Covariance-Aware Transformers for Quadratic Programming and Decision Making

TL;DR

This paper demonstrates how transformer models, enhanced with covariance information, can directly solve quadratic programming problems and improve decision-making tasks like portfolio optimization, outperforming traditional methods.

Contribution

It introduces a covariance-aware transformer framework that can solve various quadratic programs and improves decision-making models by explicitly incorporating second-order statistics.

Findings

Transformers can solve unconstrained quadratic programs via linear attention.

The proposed method outperforms classical predict-then-optimize approaches in portfolio optimization.

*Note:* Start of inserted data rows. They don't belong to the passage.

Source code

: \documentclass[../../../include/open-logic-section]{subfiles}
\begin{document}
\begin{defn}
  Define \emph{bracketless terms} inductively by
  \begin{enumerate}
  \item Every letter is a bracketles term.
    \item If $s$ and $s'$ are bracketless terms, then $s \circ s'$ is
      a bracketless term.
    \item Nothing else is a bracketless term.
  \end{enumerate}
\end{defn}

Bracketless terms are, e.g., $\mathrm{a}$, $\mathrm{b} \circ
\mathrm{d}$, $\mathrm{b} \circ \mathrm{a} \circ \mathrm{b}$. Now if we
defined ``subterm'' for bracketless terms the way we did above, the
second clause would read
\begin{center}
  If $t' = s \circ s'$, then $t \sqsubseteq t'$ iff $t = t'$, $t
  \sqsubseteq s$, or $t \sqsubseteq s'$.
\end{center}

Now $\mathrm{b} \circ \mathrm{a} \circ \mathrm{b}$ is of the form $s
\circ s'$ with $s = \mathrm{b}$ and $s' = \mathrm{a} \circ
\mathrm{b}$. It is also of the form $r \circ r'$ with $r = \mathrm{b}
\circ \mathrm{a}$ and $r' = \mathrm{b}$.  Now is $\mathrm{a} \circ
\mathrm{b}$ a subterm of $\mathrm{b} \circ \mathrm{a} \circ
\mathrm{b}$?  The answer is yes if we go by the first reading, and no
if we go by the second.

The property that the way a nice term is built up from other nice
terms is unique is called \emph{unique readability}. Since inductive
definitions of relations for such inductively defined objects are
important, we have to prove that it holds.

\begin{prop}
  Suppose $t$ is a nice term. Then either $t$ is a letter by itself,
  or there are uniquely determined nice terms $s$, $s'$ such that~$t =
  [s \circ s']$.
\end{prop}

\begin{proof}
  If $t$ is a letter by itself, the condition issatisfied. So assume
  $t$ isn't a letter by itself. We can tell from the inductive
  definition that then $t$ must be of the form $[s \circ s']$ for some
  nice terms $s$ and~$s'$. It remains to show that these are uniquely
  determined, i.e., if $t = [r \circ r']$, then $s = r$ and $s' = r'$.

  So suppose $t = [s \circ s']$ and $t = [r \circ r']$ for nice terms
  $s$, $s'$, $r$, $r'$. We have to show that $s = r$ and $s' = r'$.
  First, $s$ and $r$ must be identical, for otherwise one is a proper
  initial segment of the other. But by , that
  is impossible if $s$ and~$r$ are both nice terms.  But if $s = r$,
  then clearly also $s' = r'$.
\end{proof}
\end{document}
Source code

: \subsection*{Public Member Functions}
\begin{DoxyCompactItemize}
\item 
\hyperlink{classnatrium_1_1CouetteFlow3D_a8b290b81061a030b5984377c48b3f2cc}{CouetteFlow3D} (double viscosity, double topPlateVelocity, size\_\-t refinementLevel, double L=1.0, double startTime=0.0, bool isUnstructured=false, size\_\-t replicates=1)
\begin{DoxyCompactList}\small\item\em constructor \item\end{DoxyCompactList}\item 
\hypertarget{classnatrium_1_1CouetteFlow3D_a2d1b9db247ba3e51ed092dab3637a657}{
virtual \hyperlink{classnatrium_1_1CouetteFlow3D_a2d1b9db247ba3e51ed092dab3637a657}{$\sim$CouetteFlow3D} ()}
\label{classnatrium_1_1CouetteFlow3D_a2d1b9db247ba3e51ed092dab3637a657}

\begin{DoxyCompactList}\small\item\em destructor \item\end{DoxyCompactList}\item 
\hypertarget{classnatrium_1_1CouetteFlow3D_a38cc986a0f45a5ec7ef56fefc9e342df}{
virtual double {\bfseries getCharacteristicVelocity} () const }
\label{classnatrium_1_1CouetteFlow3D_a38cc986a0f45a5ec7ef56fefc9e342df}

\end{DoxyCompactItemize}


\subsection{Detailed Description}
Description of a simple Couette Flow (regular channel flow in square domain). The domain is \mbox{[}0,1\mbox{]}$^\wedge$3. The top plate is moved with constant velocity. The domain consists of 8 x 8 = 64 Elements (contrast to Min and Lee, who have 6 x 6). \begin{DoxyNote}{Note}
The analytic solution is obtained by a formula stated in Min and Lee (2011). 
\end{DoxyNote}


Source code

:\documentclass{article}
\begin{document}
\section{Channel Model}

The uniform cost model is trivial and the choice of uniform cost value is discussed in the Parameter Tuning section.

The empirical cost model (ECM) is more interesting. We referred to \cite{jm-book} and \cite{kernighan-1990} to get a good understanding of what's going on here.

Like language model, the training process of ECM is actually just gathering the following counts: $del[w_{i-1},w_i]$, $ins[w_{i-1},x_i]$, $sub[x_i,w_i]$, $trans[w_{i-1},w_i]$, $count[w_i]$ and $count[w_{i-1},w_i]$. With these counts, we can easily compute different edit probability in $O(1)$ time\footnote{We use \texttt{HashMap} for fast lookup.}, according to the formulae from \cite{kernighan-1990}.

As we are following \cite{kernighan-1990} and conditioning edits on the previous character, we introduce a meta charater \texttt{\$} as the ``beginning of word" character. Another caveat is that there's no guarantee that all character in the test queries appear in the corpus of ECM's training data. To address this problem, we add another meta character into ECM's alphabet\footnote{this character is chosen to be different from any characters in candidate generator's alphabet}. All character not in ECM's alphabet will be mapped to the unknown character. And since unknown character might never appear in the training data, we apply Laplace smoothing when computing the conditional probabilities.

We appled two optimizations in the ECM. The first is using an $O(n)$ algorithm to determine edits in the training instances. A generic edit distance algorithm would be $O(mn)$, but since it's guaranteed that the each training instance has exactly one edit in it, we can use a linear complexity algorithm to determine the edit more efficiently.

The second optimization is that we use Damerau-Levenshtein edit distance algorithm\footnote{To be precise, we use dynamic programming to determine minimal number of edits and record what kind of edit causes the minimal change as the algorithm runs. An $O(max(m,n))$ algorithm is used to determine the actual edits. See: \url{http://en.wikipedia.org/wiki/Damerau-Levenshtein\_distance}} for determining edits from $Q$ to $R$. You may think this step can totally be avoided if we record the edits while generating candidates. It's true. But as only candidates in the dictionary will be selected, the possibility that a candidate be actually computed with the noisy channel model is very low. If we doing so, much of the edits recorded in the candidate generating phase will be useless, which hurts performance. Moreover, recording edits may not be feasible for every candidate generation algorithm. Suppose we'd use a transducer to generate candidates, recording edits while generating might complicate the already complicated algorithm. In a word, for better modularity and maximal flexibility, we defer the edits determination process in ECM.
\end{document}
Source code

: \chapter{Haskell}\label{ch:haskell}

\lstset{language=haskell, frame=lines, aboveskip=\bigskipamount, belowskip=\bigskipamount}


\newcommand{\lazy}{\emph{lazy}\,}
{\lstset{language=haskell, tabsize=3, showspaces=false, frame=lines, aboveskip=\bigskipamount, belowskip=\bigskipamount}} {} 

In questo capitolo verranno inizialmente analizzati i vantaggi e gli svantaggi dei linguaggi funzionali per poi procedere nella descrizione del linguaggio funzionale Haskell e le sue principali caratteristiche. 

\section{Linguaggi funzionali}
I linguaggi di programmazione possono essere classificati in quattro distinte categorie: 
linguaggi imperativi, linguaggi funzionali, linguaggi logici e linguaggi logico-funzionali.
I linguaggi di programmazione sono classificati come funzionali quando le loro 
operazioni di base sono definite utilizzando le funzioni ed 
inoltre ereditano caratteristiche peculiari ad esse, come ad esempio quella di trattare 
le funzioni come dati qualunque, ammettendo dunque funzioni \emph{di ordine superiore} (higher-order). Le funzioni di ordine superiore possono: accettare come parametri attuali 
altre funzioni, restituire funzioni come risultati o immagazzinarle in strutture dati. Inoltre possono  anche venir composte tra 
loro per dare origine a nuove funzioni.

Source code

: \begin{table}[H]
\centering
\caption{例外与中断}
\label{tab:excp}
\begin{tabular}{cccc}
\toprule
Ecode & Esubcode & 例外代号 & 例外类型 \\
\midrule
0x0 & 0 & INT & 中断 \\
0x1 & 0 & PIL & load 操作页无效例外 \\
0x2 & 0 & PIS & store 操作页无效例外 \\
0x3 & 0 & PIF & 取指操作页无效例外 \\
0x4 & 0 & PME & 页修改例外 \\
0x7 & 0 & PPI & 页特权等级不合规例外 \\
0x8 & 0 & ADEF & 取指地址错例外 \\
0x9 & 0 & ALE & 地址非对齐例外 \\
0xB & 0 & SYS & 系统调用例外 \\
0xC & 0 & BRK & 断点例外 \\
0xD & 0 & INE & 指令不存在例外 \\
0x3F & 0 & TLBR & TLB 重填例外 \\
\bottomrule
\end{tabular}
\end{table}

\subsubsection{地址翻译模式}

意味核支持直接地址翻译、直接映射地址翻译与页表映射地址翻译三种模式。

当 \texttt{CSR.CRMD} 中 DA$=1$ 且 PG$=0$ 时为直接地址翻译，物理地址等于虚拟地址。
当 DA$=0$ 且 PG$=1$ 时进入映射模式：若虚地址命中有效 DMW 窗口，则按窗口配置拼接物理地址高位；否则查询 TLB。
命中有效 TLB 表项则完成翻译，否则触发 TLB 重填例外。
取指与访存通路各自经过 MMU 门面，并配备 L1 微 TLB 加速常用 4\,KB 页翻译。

Explicit covariance integration enhances transformer performance in decision-making tasks.

Abstract

We explore the use of transformers for solving quadratic programs and how this capability benefits decision-making problems that involve covariance matrices. We first show that the linear attention mechanism can provably solve unconstrained QPs by tokenizing the matrix variables (e.g.~$A$ of the objective $\frac{1}{2}x^\top Ax+b^\top x$) row-by-row and emulating gradient descent iterations. Furthermore, by incorporating MLPs, a transformer block can solve (i) $\ell_1$-penalized QPs by emulating iterative soft-thresholding and (ii) $\ell_1$-constrained QPs when equipped with an additional feedback loop. Our theory motivates us to introduce Time2Decide: a generic method that enhances a time series foundation model (TSFM) by explicitly feeding the covariance matrix between the variates. We empirically find that Time2Decide uniformly outperforms the base TSFM model for the classical portfolio optimization problem that admits an $\ell_1$-constrained QP formulation. Remarkably, Time2Decide also outperforms the classical "Predict-then-Optimize (PtO)" procedure, where we first forecast the returns and then explicitly solve a constrained QP, in suitable settings. Our results demonstrate that transformers benefit from explicit use of second-order statistics, and this can enable them to effectively solve complex decision-making problems, like portfolio construction, in one forward pass.